INPUT DATA:

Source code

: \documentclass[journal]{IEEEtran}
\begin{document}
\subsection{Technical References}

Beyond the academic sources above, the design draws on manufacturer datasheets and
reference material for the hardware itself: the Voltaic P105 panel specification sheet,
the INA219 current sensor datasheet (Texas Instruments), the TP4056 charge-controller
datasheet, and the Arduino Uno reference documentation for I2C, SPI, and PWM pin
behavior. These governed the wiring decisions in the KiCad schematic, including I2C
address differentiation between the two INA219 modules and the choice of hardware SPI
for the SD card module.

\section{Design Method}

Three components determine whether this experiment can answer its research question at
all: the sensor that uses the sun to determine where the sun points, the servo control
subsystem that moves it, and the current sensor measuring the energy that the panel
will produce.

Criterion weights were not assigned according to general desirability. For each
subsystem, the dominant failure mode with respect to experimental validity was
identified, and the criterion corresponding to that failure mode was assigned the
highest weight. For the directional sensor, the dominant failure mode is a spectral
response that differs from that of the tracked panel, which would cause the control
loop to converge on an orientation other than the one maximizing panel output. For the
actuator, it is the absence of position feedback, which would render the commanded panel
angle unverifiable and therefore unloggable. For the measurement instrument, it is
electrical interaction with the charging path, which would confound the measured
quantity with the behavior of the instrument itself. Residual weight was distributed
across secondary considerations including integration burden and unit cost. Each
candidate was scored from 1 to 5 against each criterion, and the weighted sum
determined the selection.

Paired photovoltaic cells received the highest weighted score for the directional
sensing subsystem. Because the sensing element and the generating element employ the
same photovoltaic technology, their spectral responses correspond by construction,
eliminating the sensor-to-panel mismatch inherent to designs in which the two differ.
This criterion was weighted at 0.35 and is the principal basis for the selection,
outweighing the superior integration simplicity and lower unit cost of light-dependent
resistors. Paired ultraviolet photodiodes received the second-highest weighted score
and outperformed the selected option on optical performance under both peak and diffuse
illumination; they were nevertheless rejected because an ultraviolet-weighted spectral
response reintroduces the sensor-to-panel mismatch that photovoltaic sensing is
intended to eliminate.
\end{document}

DIRECTIONS:
What are the lines above that hold the string "mode"? Copy them.

SOLVED EXERCISE:
subsystem, the dominant failure mode with respect to experimental validity was
identified, and the criterion corresponding to that failure mode was assigned the
highest weight. For the directional sensor, the dominant failure mode is a spectral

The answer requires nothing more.